At a time when Russian federation's medical facilities are full and rubber isn't a tiptop concern, information technology'due south possible that three health intendance providers over the bridge of a few weeks made tragic missteps simply because they were tired and overworked.

"This is really about the devastation of our healthcare organization," Anastasia Vasilyeva, a staunch Kremlin critic and head of the Alliance of Doctors Union, told CNN on Tuesday. "A lot of clinics and hospitals have been closed. ... And, of form, this means it is very hard to treat in such weather a lot of patients with coronavirus."

This is conceivable. Though Russia'south health care system was relatively well prepared for a large public health crisis, at to the lowest degree compared to many other countries, it has a trouble with old and faulty equipment. And many facilities outside the land'due south ii major urban areas — Moscow and St. Petersburg — lack the resources to provide proper care.

Merely, as fifty-fifty President Vladimir Putin admits, the coronavirus crisis in the country is getting worse and worse.

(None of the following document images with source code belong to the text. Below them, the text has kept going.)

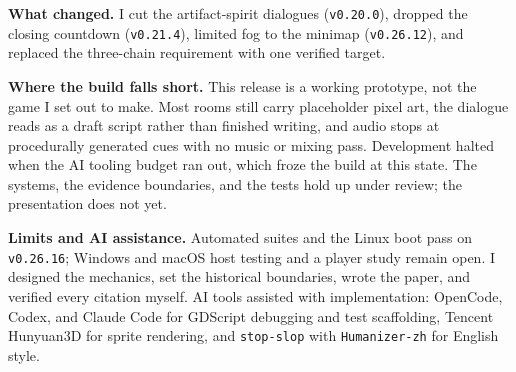 \documentclass[11pt,a4paper]{article}
\begin{document}
\textbf{What changed.} I cut the artifact-spirit dialogues (\texttt{v0.20.0}), dropped the closing countdown (\texttt{v0.21.4}), limited fog to the minimap (\texttt{v0.26.12}), and replaced the three-chain requirement with one verified target.

\textbf{Where the build falls short.} This release is a working prototype, not the game I set out to make. Most rooms still carry placeholder pixel art, the dialogue reads as a draft script rather than finished writing, and audio stops at procedurally generated cues with no music or mixing pass. Development halted when the AI tooling budget ran out, which froze the build at this state. The systems, the evidence boundaries, and the tests hold up under review; the presentation does not yet.

\textbf{Limits and AI assistance.} Automated suites and the Linux boot pass on \texttt{v0.26.16}; Windows and macOS host testing and a player study remain open. I designed the mechanics, set the historical boundaries, wrote the paper, and verified every citation myself. AI tools assisted with implementation: OpenCode, Codex, and Claude Code for GDScript debugging and test scaffolding, Tencent Hunyuan3D for sprite rendering, and \texttt{stop-slop} with \texttt{Humanizer-zh} for English style.
\singlespacing
\printbibliography[title={Bibliography}]
\end{document}
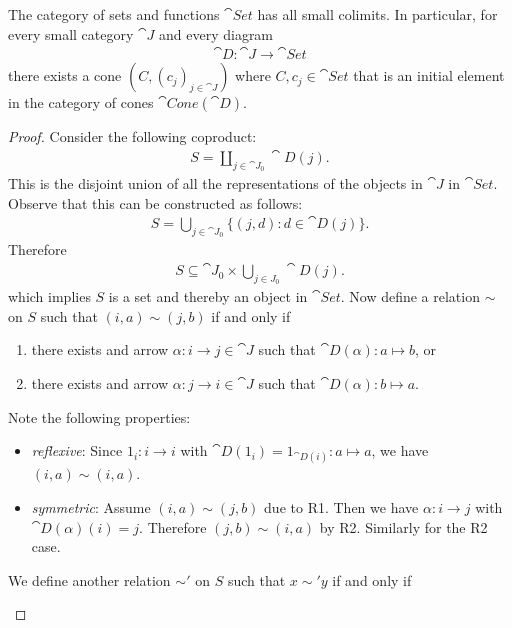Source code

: \documentclass{article}
\begin{document}
\begin{claim*}
   The category of sets and functions $\cat{Set}$ has all small colimits.
   In particular, for every small category $\cat J$ and every diagram 
   \begin{align*}
      \cat D : \cat J \to \cat{Set}
   \end{align*}
   there exists a cone $(C, (c_j)_{j\in\cat J})$ where $C,c_j\in\cat{Set}$
   that is an initial element in the category of cones $\cat{Cone}(\cat D)$.
\end{claim*}

\begin{proof}
   Consider the following coproduct:
   \begin{align*}
      S = \coprod_{j\in\cat J_0} \cat D(j).
   \end{align*}
   This is the disjoint union of all the representations of the objects in $\cat J$
   in $\cat{Set}$. Observe that this can be constructed as follows:
   \begin{align*}
      S = \bigcup_{j\in\cat J_0}\{(j, d) : d \in \cat D(j)\}. 
   \end{align*}
   Therefore
   \begin{align*}
      S \subseteq \cat J_0 \times \bigcup_{j\in J_0} \cat D(j).
   \end{align*}
   which implies $S$ is a set and thereby an object in $\cat{Set}$.
   Now define a relation $\sim$ on $S$
   such that $(i,a)\sim (j,b)$ if and only if 
   \begin{enumerate}[label=R\arabic*.]
      \item there exists and arrow $\alpha:i\to j\in\cat J$ such that $\cat D(\alpha): a \mapsto b$, or  
      \item there exists and arrow $\alpha:j\to i\in\cat J$ such that $\cat D(\alpha): b \mapsto a$.
   \end{enumerate}
   Note the following properties:
   \begin{itemize}
      \item \emph{reflexive}: Since $1_i:i\to i$ with $\cat D(1_i)=1_{\cat D(i)}:a\mapsto a$, we have $(i,a)\sim(i,a)$.
      \item \emph{symmetric}: Assume $(i,a)\sim(j,b)$ due to R1. Then we have $\alpha:i\to j$ with $\cat D(\alpha)(i) = j$.
         Therefore $(j,b)\sim (i,a)$ by R2. Similarly for the R2 case.
   \end{itemize}
   We define another relation $\sim'$ on $S$ such that $x\sim'y$ if and only if
   \begin{enumerate}[label=E\arabic*.]

\end{enumerate}
\end{proof}
\end{document}
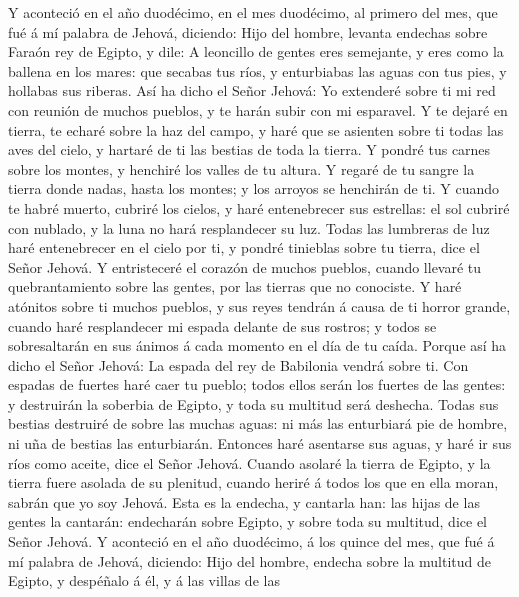  Y aconteció en el año duodécimo, en el mes duodécimo, al
primero del mes, que fué á mí palabra de Jehová, diciendo: 
Hijo del hombre, levanta endechas sobre Faraón rey de Egipto, y dile: A
leoncillo de gentes eres semejante, y eres como la ballena en los mares:
que secabas tus ríos, y enturbiabas las aguas con tus pies, y hollabas
sus riberas.  Así ha dicho el Señor Jehová: Yo extenderé
sobre ti mi red con reunión de muchos pueblos, y te harán subir con mi
esparavel.  Y te dejaré en tierra, te echaré sobre la haz
del campo, y haré que se asienten sobre ti todas las aves del cielo, y
hartaré de ti las bestias de toda la tierra.  Y pondré tus
carnes sobre los montes, y henchiré los valles de tu altura.
 Y regaré de tu sangre la tierra donde nadas, hasta los
montes; y los arroyos se henchirán de ti.  Y cuando te habré
muerto, cubriré los cielos, y haré entenebrecer sus estrellas: el sol
cubriré con nublado, y la luna no hará resplandecer su luz. 
Todas las lumbreras de luz haré entenebrecer en el cielo por ti, y
pondré tinieblas sobre tu tierra, dice el Señor Jehová.  Y
entristeceré el corazón de muchos pueblos, cuando llevaré tu
quebrantamiento sobre las gentes, por las tierras que no conociste.
 Y haré atónitos sobre ti muchos pueblos, y sus reyes
tendrán á causa de ti horror grande, cuando haré resplandecer mi espada
delante de sus rostros; y todos se sobresaltarán en sus ánimos á cada
momento en el día de tu caída.  Porque así ha dicho el
Señor Jehová: La espada del rey de Babilonia vendrá sobre ti.
 Con espadas de fuertes haré caer tu pueblo; todos ellos
serán los fuertes de las gentes: y destruirán la soberbia de Egipto, y
toda su multitud será deshecha.  Todas sus bestias
destruiré de sobre las muchas aguas: ni más las enturbiará pie de
hombre, ni uña de bestias las enturbiarán.  Entonces haré
asentarse sus aguas, y haré ir sus ríos como aceite, dice el Señor
Jehová.  Cuando asolaré la tierra de Egipto, y la tierra
fuere asolada de su plenitud, cuando heriré á todos los que en ella
moran, sabrán que yo soy Jehová.  Esta es la endecha, y
cantarla han: las hijas de las gentes la cantarán: endecharán sobre
Egipto, y sobre toda su multitud, dice el Señor Jehová.  Y
aconteció en el año duodécimo, á los quince del mes, que fué á mí
palabra de Jehová, diciendo:  Hijo del hombre, endecha
sobre la multitud de Egipto, y despéñalo á él, y á las villas de las
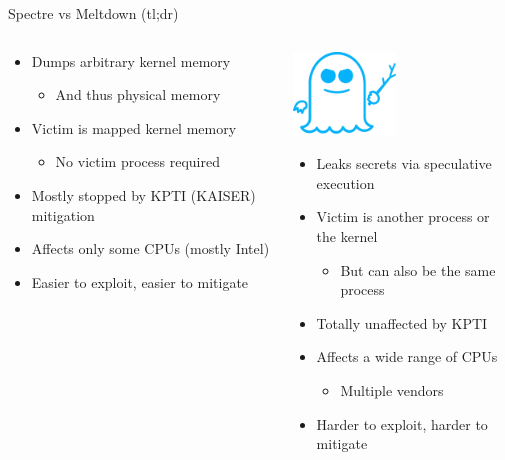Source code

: \documentclass[10pt, dvipsnames, aspectratio=169]{beamer}
\begin{document}
\begingroup
\setwatermark{}
\begin{frame}[c]{Spectre vs Meltdown (tl;dr)}
  \begin{columns}
    \begin{column}[t]{0.5\textwidth}
      \centering
      
      \begin{itemize}
        \item Dumps arbitrary kernel memory
        \begin{itemize}
          \item And thus physical memory
        \end{itemize}
        \item Victim is mapped kernel memory
        \begin{itemize}
          \item No victim process required
        \end{itemize}
        \item Mostly stopped by KPTI (KAISER) mitigation
        \item Affects only some CPUs (mostly Intel)
        \item Easier to exploit, easier to mitigate
      \end{itemize}
    \end{column}

    \begin{column}[t]{0.5\textwidth}
      \centering
      \includegraphics[height=6em]{figs/logos/spectre.png}
      \begin{itemize}
        \item Leaks secrets via speculative execution
        \item Victim is another process or the kernel
        \begin{itemize}
          \item But can also be the same process
        \end{itemize}
        \item Totally unaffected by KPTI
        \item Affects a wide range of CPUs
        \begin{itemize}
          \item Multiple vendors
        \end{itemize}
        \item Harder to exploit, harder to mitigate
      \end{itemize}
    \end{column}
  \end{columns}
\end{frame}
\endgroup
\end{document}
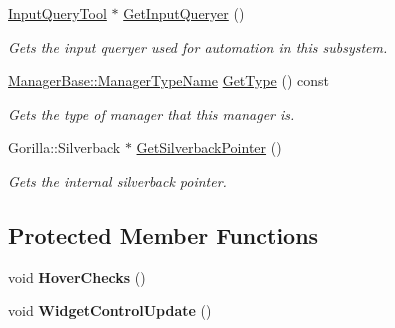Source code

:\begin{DoxyCompactItemize}
\hyperlink{classphys_1_1InputQueryTool}{InputQueryTool} $\ast$ \hyperlink{classphys_1_1UIManager_a7b88d0fe2271cdceccf879eaba1b1a64}{GetInputQueryer} ()
\begin{DoxyCompactList}\small\item\em Gets the input queryer used for automation in this subsystem. \item\end{DoxyCompactList}\item 
\hyperlink{classphys_1_1ManagerBase_aaa6ccddf23892eaccb898529414f80a5}{ManagerBase::ManagerTypeName} \hyperlink{classphys_1_1UIManager_ab8fe74564ca5dc09cbe4b1cc2c007e79}{GetType} () const 
\begin{DoxyCompactList}\small\item\em Gets the type of manager that this manager is. \item\end{DoxyCompactList}\item 
Gorilla::Silverback $\ast$ \hyperlink{classphys_1_1UIManager_a21623edd39c3e23de29f4cf3ed6e490a}{GetSilverbackPointer} ()
\begin{DoxyCompactList}\small\item\em Gets the internal silverback pointer. \item\end{DoxyCompactList}\end{DoxyCompactItemize}
\subsection*{Protected Member Functions}
\begin{DoxyCompactItemize}
\item 
\hypertarget{classphys_1_1UIManager_ae5beaafe73c68d39eb84463033941057}{
void {\bfseries HoverChecks} ()}
\label{d5/dc5/classphys_1_1UIManager_ae5beaafe73c68d39eb84463033941057}

\item 
\hypertarget{classphys_1_1UIManager_a33dc4ba5174693c6dbc14cb6ca9f9a2b}{
void {\bfseries WidgetControlUpdate} ()}
\label{d5/dc5/classphys_1_1UIManager_a33dc4ba5174693c6dbc14cb6ca9f9a2b}

\end{DoxyCompactItemize}
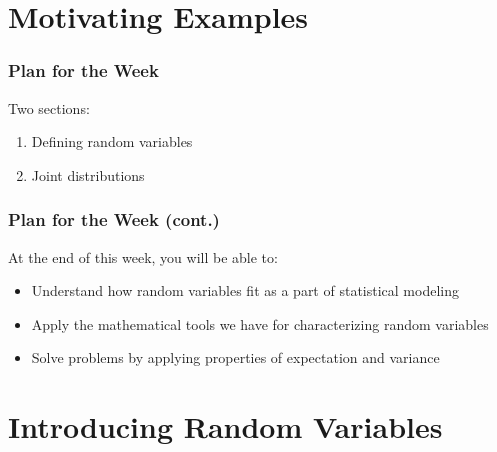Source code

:\documentclass[12pt, block=fill]{beamer}
\begin{document}
\section{Motivating Examples}

\begin{frame}
  \frametitle{Plan for the Week}
  Two sections:
  \begin{enumerate}
  \item Defining random variables
  \item Joint distributions
  \end{enumerate}

    
      
\end{frame}

\begin{frame}
  \frametitle{Plan for the Week (cont.)}
  At the end of this week, you will be able to:
  \begin{itemize}
  \item Understand how random variables fit as a part of statistical
    modeling
  \item Apply the mathematical tools we have for characterizing random
    variables
  \item Solve problems by applying properties of expectation and
    variance
  \end{itemize}
  \note[item]{}
\end{frame}

\section{Introducing Random Variables}
\end{document}
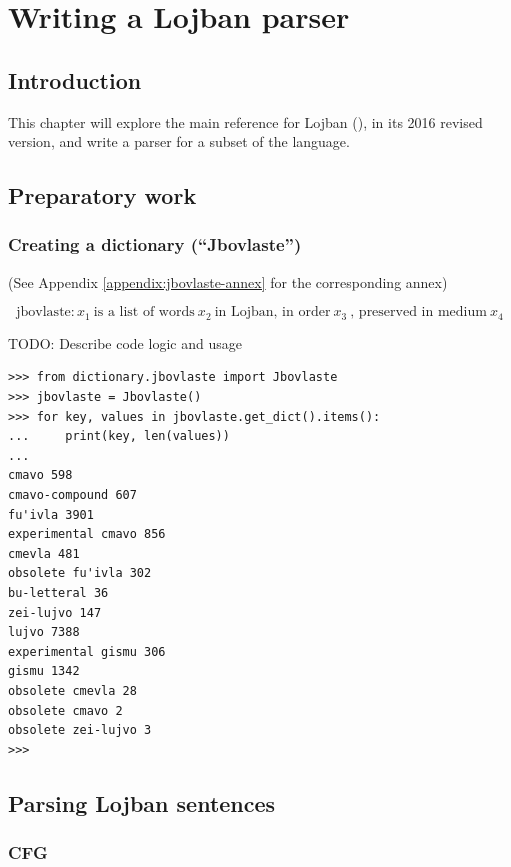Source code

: \chapter{Writing a Lojban parser}

\section{Introduction}

This chapter will explore the main reference for Lojban (\cite{cowan1997complete}), in its 2016 revised version, and write a parser for a subset of the language.

\section{Preparatory work}

\subsection{Creating a dictionary (``Jbovlaste'')}
\label{sub:creating_a_dictionary}

(See Appendix \ref{appendix:jbovlaste-annex} for the corresponding annex)

$$\text{jbovlaste}: x_1 \: \text{is a list of words} \: x_2 \: \text{in Lojban, in order} \: x_3 \: \text{, preserved in medium} \: x_4$$

TODO: Describe code logic and usage

\newpage

\begin{lstlisting}
>>> from dictionary.jbovlaste import Jbovlaste
>>> jbovlaste = Jbovlaste()
>>> for key, values in jbovlaste.get_dict().items():
...     print(key, len(values))
...
cmavo 598
cmavo-compound 607
fu'ivla 3901
experimental cmavo 856
cmevla 481
obsolete fu'ivla 302
bu-letteral 36
zei-lujvo 147
lujvo 7388
experimental gismu 306
gismu 1342
obsolete cmevla 28
obsolete cmavo 2
obsolete zei-lujvo 3
>>>
\end{lstlisting}

\section{Parsing Lojban sentences}
\label{sec:parsing_lojban_sentences}

\subsection{CFG}
\label{sub:cfg}

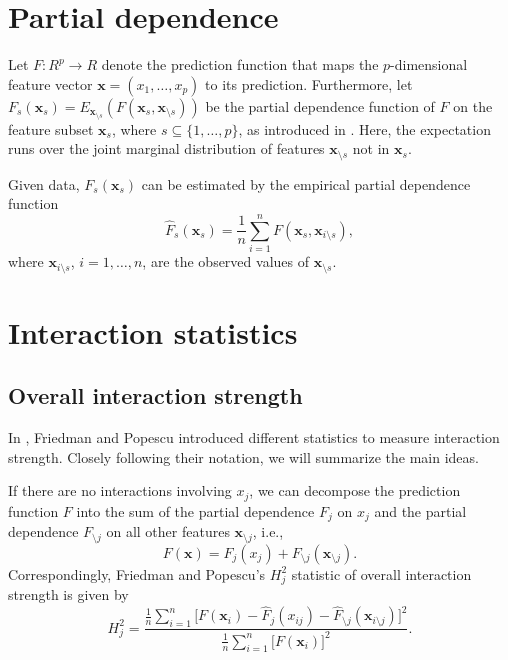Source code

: \documentclass[]{article}
\title{}
\author{}
\begin{document}
\section{Partial dependence}
Let $F: R^p \to R$ denote the prediction function that maps the $p$-dimensional feature vector $\mathbf{x} = (x_1, \dots, x_p)$ to its prediction.
Furthermore, let $F_s(\mathbf{x}_s) = E_{\mathbf{x}_{\setminus s}}(F(\mathbf{x}_s, \mathbf{x}_{\setminus s}))$ be the partial dependence function of $F$ on the feature subset $\mathbf{x}_s$, where $s \subseteq \{1, \dots, p\}$, as introduced in \cite{friedman2001}. Here, the expectation runs over the joint marginal distribution of features $\mathbf{x}_{\setminus s}$ not in $\mathbf{x}_s$.

Given data, $F_s(\mathbf{x}_s)$ can be estimated by the empirical partial dependence function
$$
  \hat F_s(\mathbf{x}_s) = \frac{1}{n} \sum_{i = 1}^n F(\mathbf{x}_s, \mathbf{x}_{i\setminus s}),
$$
where $\mathbf{x}_{i\setminus s}$, $i = 1, \dots, n$, are the observed values of $\mathbf{x}_{\setminus s}$.

\section{Interaction statistics}

\subsection{Overall interaction strength}
In \cite{friedman2008}, Friedman and Popescu introduced different statistics to measure interaction strength. Closely following their notation, we will summarize the main ideas. 

If there are no interactions involving $x_j$, we can decompose the prediction function $F$ into the sum of the partial dependence $F_j$ on $x_j$ and the partial dependence $F_{\setminus j}$ on all other features $\mathbf{x}_{\setminus j}$, i.e.,
$$
	F(\mathbf{x}) = F_j(x_j) + F_{\setminus j}(\mathbf{x}_{\setminus j}).
$$
Correspondingly, Friedman and Popescu's $H^2_j$ statistic of overall interaction strength is given by
$$
	H_{j}^2 = \frac{\frac{1}{n} \sum_{i = 1}^n\big[F(\mathbf{x}_i) - \hat F_j(x_{ij}) - \hat F_{\setminus j}(\mathbf{x}_{i\setminus j})\big]^2}{\frac{1}{n} \sum_{i = 1}^n\big[F(\mathbf{x}_i)\big]^2}.
$$
\end{document}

"Ahead of u.s.a. is a new stage, perchance the about intense phase of the fight against the epidemic," Putin said in a national accost terminal week, in which he likewise announced an extension of his nation'southward lockdown until May 11. "The risks of getting infected are at the highest level, and the threat, the mortal danger of the virus persists."

As Russia becomes ane of Europe's worst-hitting countries, information technology's possible that weary, ill physicians may have taken some missteps in such trying times.

The promise is that Russian regime not only fully investigate what's happened just provide detailed, truthful answers. But given Russia'southward rail record, that upshot could be the to the lowest degree likely of all.